Choosing the GOAT (Greatest of all Time) Shed Colour

Wondering what colour to paint your shed? Here are three guidelines to help you decide what colour your shed or outbuilding should be. 

Todays post is super fun because it’s also about my Sister/Mom’s Nigerian Dwarf Goats.

First, let’s talk about outbuildings.

When I did a search for the question (what colour should my outbuilding be), the first advice, right at the top, was this:

“In general, a great rule of thumb when choosing what color to paint your shed is to go with a lighter, more neutral color for the base, and a darker accent color to make the door and window trim stand out.”

If you’ve been reading this blog for a while, you’ll know that there’s mostly no such thing as a ‘rule of thumb’ when it comes to choosing colours.

The minute you think you’ve found a rule when it comes to colour or design, you’ll be confronted with a colour problem and and break that rule instantly.

As you should.

The mark of a good artist is that you have good instincts.

And the designers/artists who attend my live training generally arrive with good instincts/spidey senses and what they need to get better at is explaining WHY their advice is correct.

But I digress.

How to choose a shed colour.

First, let’s discuss the three guidelines for helping you choose the right colour your outbuilding or shed:

1. If your outbuilding or shed is visible with your home, the colour should coordinate.

If you can see your house and your outbuildings at the same time.
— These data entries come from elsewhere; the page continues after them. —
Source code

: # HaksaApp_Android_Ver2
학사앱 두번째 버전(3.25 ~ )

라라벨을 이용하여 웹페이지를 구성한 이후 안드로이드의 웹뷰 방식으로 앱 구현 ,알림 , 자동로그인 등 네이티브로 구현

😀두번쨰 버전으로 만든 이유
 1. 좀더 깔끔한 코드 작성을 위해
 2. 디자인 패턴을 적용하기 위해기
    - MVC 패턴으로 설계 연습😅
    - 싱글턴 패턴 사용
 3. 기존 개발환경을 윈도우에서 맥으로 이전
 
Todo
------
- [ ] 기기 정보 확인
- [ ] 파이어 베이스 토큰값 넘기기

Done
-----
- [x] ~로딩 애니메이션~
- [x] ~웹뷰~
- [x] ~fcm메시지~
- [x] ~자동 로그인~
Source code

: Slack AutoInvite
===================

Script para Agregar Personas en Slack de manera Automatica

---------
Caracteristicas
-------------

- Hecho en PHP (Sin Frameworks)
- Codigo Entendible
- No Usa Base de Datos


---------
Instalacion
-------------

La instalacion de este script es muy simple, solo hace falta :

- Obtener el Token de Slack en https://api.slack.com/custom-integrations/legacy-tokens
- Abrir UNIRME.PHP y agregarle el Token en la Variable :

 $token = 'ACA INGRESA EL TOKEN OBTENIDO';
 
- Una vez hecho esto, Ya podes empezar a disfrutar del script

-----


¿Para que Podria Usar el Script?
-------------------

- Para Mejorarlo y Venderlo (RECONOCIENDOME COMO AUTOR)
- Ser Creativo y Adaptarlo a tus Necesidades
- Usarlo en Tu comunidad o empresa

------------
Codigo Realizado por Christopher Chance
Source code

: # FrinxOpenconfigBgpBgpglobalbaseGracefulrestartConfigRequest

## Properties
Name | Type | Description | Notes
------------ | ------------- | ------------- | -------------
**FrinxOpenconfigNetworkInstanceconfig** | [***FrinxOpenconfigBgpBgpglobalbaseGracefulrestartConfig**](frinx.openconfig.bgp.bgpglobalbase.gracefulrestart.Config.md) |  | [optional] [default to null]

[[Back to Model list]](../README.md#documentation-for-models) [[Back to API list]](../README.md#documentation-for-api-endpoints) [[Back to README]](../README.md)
They should coordinate. This goes for a barn as well.

Since I live in the country, I drive by many, many homes with barns surround them and most in no way relate.

And they are NOT beautiful yet.

I will get into this in greater detail in my Exterior Masterclass 15th Module: What Would Maria Do with THIS Patio/Porch/Fence/Deck (and outbuildings too). You can register and get instant access to all 14 modules immediately. This module is coming up May 15!

2. Or, here’s how to choose a shed/outbuilding colour if you don’t like your house colours.

If you don’t like the existing colour of your house and you need to paint your shed and you don’t want to look at your house colours (that are bad), then I recommend that you choose colours to move everything FORWARD.

The full tour of my 500 white tulip garden is coming for Mothers Day!

Here’s what I mean. I inherited my pale taupe vinyl siding house colour (above), and I have two outbuildings in my backyard: my studio and a garden shed.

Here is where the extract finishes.